SUPPLIED MATERIAL:
*** Begin section ***
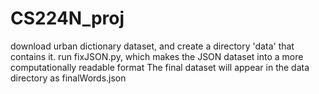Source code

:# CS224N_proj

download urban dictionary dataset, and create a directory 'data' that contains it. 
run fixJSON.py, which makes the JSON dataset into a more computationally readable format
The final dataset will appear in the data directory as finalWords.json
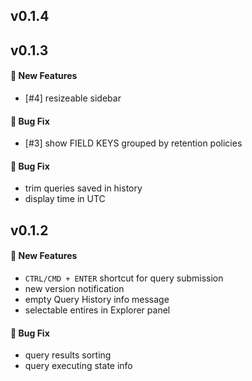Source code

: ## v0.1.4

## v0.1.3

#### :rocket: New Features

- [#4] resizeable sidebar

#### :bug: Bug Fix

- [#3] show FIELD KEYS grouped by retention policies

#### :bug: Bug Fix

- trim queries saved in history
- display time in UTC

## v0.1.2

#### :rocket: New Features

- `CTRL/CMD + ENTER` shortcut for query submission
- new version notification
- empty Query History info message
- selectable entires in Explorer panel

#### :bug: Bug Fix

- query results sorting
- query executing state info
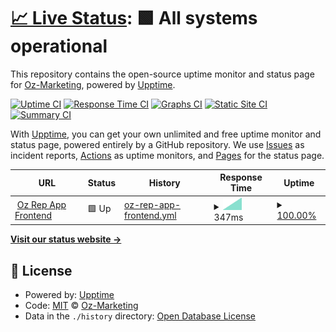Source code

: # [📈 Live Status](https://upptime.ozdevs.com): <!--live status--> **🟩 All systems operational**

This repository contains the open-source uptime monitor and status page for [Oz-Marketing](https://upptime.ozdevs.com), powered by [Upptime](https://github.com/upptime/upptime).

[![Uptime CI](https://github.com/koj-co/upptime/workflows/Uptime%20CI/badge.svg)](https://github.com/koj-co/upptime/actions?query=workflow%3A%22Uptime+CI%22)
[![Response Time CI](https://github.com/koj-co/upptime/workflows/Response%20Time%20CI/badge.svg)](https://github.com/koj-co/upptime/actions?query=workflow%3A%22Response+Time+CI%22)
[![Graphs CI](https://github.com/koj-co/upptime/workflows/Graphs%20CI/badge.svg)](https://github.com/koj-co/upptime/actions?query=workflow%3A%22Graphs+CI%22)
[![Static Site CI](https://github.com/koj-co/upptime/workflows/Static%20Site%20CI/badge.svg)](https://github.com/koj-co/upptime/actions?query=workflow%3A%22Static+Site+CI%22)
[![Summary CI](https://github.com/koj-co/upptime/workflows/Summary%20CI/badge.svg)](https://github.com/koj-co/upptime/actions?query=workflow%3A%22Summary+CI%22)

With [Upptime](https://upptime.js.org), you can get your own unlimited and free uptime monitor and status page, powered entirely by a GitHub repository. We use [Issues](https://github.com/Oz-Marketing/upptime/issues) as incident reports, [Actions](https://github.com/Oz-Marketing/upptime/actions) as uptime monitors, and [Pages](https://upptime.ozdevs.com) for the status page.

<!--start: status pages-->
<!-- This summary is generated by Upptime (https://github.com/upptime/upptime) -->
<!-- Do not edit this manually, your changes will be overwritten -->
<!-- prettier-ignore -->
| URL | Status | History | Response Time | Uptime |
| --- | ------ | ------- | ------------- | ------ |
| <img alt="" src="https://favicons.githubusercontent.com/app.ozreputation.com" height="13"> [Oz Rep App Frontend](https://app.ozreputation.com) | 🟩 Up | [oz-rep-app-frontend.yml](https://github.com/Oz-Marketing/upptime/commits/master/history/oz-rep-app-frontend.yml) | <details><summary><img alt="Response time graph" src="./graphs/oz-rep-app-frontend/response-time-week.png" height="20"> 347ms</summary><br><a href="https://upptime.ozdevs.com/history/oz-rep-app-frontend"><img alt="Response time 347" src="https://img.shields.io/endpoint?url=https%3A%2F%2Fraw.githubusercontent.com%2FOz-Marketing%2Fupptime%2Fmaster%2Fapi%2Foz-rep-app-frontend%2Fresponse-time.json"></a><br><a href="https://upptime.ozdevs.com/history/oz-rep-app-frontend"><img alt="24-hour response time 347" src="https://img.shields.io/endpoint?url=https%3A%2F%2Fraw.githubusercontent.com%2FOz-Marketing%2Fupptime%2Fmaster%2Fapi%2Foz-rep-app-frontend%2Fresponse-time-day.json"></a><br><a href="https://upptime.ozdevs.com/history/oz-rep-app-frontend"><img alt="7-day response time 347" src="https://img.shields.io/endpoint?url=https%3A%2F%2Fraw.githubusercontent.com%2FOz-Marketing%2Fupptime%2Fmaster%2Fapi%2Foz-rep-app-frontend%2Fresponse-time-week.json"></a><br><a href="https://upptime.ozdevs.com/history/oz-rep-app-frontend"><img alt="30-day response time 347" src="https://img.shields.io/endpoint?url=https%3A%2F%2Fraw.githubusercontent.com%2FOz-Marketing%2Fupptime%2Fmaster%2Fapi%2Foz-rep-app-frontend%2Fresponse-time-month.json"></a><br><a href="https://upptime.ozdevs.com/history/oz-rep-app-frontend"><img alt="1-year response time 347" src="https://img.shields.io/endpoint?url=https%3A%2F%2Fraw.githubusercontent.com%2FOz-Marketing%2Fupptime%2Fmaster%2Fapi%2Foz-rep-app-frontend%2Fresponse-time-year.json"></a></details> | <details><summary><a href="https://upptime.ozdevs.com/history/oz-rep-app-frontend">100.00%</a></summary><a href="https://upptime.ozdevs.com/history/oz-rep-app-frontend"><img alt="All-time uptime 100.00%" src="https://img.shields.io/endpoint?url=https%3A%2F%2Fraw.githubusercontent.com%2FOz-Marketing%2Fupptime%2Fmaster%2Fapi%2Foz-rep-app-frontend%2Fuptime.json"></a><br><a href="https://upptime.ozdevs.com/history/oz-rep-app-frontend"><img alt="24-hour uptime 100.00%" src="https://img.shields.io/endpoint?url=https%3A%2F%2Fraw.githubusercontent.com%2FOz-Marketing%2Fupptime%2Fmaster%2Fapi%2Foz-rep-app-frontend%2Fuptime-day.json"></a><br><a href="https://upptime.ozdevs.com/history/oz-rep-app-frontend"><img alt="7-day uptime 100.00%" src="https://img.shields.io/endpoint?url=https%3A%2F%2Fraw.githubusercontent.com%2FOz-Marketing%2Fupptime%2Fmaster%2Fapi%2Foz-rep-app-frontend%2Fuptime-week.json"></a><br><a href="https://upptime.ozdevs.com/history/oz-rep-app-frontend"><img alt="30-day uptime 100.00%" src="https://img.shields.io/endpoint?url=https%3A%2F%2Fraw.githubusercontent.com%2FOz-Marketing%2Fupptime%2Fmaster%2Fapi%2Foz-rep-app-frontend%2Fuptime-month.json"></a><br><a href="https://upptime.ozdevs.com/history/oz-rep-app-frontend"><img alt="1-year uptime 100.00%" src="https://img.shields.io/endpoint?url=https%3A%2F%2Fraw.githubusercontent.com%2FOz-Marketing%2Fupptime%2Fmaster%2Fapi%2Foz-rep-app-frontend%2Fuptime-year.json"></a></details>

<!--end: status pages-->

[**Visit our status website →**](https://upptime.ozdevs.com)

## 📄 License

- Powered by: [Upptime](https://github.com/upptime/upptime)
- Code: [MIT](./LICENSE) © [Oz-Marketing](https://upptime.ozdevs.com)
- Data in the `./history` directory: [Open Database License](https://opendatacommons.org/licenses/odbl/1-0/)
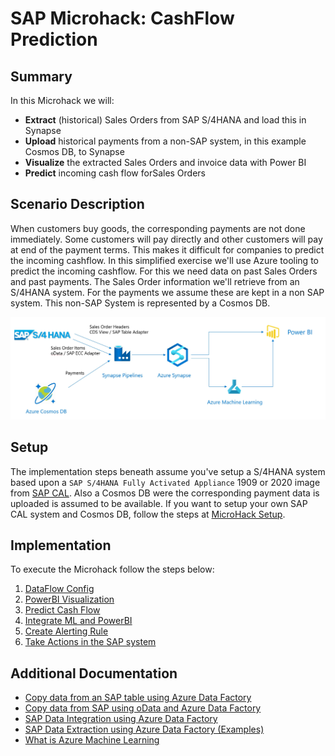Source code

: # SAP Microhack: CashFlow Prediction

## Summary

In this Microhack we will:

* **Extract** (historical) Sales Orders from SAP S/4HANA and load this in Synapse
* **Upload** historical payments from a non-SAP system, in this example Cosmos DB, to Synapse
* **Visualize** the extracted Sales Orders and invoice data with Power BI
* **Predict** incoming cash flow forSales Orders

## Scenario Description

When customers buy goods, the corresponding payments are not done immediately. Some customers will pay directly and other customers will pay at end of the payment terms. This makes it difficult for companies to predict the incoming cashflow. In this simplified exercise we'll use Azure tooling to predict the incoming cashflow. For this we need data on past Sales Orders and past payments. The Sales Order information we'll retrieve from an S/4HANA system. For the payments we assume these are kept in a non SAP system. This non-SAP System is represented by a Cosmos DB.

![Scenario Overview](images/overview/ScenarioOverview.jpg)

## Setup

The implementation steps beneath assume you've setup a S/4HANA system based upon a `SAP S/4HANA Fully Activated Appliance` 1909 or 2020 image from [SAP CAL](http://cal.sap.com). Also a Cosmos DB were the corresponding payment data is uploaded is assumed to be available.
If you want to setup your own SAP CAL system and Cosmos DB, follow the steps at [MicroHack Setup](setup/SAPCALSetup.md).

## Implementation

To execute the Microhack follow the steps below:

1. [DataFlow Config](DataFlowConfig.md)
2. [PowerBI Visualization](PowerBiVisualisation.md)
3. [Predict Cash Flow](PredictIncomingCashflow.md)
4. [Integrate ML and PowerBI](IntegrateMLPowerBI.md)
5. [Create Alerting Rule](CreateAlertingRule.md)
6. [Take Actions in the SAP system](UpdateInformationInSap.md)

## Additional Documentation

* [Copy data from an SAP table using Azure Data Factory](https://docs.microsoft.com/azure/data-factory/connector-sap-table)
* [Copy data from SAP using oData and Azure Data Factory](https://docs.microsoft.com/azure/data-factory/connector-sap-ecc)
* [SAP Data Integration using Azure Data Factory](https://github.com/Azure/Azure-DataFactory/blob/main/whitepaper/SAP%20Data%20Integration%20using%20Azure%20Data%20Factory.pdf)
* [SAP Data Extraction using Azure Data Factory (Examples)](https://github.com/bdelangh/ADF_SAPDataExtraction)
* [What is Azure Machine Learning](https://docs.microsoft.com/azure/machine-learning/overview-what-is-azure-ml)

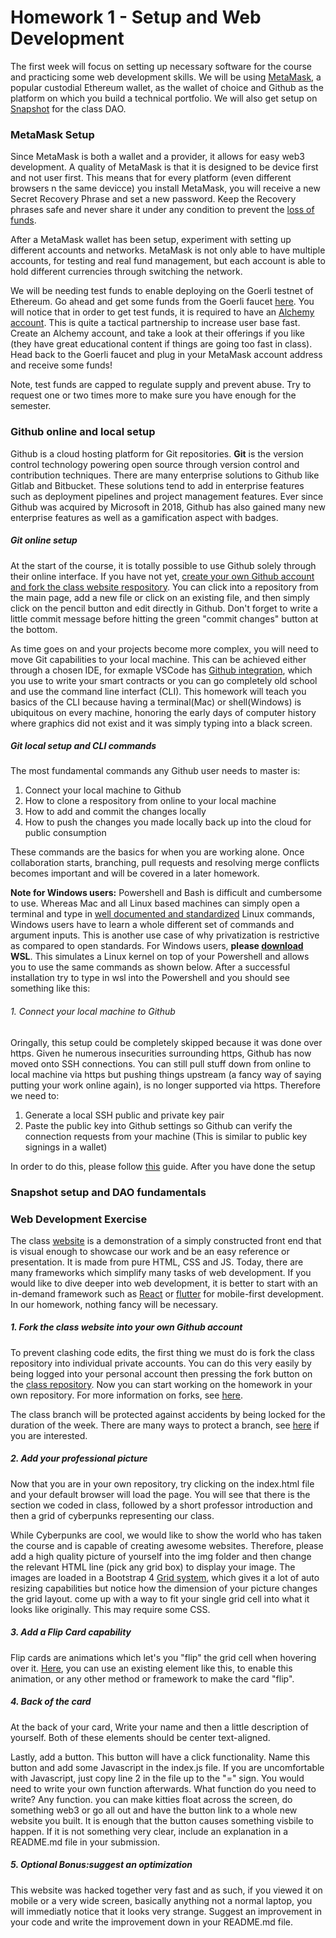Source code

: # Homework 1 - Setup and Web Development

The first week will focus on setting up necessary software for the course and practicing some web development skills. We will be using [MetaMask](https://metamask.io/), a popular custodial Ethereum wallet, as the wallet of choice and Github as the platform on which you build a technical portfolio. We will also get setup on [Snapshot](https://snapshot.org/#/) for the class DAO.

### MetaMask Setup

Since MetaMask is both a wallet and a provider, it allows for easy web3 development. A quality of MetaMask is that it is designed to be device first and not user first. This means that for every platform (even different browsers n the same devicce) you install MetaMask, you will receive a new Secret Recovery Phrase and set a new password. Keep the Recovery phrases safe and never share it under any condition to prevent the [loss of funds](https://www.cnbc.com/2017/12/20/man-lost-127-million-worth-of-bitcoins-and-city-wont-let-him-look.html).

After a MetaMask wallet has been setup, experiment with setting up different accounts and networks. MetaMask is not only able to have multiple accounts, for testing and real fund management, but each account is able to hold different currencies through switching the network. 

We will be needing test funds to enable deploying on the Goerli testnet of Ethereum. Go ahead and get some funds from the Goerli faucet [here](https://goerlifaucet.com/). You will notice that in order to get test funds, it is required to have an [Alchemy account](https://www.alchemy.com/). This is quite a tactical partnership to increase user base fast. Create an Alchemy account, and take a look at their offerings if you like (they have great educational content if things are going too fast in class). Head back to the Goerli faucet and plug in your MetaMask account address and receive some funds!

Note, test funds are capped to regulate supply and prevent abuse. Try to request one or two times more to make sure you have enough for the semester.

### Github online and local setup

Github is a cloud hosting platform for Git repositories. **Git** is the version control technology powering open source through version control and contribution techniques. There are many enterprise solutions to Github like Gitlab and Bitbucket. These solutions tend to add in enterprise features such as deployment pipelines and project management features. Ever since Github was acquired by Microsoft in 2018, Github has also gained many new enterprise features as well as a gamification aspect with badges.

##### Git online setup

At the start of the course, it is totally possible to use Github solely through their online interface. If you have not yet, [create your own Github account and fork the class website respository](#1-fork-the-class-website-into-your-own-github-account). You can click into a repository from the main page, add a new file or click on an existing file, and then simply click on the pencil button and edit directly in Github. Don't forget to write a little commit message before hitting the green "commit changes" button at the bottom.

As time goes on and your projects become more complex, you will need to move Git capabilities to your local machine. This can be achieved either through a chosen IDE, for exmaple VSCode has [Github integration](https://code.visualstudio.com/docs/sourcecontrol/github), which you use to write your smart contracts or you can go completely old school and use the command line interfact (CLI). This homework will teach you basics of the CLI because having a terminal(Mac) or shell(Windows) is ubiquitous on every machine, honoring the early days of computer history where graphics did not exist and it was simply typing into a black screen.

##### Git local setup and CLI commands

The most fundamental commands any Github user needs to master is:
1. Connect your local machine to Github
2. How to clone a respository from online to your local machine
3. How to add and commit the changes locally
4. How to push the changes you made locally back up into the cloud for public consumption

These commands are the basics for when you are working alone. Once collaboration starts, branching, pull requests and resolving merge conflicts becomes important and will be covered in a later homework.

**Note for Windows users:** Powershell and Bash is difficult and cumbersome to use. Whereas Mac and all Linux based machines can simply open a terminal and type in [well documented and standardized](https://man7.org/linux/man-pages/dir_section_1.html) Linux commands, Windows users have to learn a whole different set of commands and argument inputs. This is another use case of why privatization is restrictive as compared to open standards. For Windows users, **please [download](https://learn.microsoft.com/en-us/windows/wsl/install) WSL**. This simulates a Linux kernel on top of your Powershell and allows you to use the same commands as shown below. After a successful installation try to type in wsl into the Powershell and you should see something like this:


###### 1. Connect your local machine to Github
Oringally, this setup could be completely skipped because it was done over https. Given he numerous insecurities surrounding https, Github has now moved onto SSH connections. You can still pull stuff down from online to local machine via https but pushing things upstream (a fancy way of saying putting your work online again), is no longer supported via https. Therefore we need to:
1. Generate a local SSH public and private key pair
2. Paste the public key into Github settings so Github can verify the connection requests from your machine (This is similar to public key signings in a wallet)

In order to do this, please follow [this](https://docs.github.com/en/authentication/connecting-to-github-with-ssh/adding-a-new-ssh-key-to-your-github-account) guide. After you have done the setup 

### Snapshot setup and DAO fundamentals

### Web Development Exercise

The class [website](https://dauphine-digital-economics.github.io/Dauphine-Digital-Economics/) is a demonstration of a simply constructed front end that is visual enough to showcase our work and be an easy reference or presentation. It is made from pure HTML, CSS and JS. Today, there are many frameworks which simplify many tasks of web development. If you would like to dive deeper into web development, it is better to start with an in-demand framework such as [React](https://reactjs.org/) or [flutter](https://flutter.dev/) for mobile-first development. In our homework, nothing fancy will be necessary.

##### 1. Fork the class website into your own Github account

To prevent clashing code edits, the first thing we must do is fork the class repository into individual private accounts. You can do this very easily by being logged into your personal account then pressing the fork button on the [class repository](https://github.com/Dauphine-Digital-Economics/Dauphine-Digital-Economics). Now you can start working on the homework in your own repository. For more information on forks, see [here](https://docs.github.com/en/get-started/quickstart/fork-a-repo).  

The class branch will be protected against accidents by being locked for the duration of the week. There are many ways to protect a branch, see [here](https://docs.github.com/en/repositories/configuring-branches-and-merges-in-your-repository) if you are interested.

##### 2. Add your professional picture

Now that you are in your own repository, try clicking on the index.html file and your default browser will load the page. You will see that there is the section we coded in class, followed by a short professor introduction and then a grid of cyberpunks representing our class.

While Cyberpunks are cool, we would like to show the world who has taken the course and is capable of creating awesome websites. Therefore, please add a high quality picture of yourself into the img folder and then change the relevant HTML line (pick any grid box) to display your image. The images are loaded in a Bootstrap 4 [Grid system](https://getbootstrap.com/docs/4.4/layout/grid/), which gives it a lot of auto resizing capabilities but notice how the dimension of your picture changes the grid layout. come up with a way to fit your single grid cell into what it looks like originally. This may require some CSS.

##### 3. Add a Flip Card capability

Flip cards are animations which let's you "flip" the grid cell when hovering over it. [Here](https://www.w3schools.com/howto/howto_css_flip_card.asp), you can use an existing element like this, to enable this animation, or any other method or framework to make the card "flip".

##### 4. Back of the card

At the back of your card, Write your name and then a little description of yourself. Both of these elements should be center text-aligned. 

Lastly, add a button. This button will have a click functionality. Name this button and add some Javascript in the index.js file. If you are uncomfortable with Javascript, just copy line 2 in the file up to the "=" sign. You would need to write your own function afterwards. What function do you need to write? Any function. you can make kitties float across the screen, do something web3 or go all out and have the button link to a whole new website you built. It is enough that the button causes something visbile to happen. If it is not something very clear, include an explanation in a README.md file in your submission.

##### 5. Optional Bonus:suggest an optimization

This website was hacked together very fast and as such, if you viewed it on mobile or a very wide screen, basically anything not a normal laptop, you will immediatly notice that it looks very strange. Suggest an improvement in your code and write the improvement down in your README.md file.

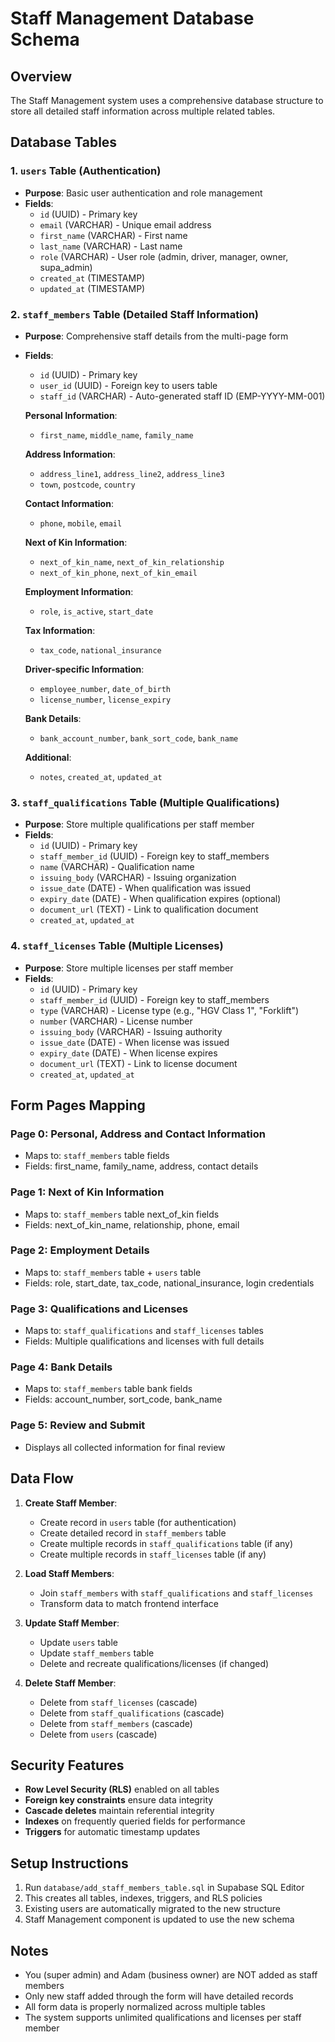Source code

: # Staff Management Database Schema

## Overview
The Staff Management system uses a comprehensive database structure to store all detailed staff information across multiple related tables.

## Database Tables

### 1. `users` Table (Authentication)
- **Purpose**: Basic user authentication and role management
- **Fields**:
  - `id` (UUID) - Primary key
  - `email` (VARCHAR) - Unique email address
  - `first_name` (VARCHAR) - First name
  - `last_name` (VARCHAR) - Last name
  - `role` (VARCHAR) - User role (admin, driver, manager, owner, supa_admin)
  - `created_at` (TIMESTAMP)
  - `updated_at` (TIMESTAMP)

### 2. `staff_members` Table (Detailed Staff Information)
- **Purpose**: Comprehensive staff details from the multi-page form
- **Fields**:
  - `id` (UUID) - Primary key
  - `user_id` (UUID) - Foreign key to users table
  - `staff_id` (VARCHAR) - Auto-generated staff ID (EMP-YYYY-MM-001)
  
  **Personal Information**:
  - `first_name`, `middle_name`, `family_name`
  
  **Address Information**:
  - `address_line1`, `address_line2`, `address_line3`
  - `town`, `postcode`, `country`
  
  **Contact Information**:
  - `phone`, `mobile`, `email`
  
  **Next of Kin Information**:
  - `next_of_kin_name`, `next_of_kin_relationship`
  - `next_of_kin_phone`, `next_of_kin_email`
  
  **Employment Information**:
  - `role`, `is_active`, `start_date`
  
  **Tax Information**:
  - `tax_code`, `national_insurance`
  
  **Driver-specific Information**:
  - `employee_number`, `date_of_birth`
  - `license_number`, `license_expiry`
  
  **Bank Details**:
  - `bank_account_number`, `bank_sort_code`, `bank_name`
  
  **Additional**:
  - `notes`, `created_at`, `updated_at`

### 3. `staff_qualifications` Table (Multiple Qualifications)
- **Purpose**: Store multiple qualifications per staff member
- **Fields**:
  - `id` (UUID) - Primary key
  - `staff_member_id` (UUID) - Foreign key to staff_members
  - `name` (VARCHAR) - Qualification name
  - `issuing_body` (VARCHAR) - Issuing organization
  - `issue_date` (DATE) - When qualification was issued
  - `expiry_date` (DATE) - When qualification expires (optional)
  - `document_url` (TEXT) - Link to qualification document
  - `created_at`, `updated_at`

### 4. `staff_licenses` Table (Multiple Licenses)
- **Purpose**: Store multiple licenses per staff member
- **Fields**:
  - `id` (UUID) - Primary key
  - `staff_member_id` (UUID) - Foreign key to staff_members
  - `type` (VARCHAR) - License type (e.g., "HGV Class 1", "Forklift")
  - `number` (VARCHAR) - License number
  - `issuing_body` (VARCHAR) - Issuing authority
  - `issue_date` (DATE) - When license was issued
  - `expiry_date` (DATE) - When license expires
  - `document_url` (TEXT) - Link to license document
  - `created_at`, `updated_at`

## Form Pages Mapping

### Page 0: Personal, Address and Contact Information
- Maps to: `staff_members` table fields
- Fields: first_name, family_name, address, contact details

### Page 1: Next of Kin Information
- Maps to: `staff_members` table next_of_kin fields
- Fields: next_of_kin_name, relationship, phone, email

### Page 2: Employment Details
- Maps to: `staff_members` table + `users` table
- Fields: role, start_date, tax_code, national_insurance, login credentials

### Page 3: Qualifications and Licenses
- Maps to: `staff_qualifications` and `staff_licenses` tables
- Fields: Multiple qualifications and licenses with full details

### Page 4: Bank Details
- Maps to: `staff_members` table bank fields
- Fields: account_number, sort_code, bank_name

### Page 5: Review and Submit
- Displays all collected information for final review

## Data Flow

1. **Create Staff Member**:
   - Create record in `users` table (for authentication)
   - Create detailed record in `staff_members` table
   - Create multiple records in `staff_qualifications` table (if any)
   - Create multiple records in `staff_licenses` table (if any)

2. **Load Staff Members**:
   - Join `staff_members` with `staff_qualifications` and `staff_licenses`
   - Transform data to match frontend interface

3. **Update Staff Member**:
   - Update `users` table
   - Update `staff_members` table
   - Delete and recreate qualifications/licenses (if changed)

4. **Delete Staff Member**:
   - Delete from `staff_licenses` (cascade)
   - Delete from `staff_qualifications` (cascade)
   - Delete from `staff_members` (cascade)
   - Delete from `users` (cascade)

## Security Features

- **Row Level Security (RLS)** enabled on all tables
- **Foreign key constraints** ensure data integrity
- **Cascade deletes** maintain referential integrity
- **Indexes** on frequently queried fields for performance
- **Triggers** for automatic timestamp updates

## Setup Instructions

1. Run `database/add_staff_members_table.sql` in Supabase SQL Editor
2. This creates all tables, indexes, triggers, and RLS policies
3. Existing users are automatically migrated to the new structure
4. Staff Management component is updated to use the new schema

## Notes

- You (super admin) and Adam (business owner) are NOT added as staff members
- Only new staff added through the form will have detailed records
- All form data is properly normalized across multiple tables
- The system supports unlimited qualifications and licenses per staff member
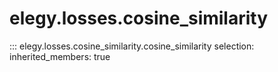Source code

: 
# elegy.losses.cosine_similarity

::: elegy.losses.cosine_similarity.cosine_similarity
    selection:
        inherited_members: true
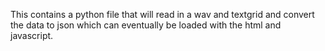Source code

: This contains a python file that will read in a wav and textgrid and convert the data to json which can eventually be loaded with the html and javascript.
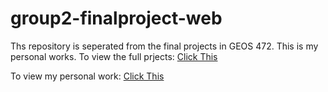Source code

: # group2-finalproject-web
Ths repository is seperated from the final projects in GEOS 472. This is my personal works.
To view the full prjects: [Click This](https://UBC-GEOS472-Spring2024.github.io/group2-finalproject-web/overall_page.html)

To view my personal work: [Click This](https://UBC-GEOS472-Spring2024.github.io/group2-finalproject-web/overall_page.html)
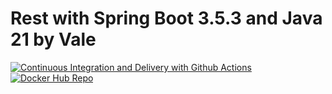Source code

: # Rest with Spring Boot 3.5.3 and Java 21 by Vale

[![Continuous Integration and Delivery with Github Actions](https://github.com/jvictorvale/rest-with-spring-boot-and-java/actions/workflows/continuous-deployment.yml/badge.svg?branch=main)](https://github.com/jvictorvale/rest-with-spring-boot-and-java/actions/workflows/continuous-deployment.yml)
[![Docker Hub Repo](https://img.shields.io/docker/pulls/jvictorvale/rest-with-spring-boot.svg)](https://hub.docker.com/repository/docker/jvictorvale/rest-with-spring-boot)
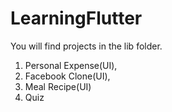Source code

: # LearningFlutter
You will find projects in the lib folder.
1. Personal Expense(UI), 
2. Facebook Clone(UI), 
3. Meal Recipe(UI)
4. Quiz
*** End section ***
EXERCISE: Each line, from the beginning of the listing to the line bearing "- empty Query History info message" inclusive, should be copied exactly; the pictures stay out.

YOUR RESPONSE:
Source code

:# CS224N_proj

download urban dictionary dataset, and create a directory 'data' that contains it. 
run fixJSON.py, which makes the JSON dataset into a more computationally readable format
The final dataset will appear in the data directory as finalWords.json
Source code

: ## v0.1.4

## v0.1.3

#### :rocket: New Features

- [#4] resizeable sidebar

#### :bug: Bug Fix

- [#3] show FIELD KEYS grouped by retention policies

#### :bug: Bug Fix

- trim queries saved in history
- display time in UTC

## v0.1.2

#### :rocket: New Features

- `CTRL/CMD + ENTER` shortcut for query submission
- new version notification
- empty Query History info message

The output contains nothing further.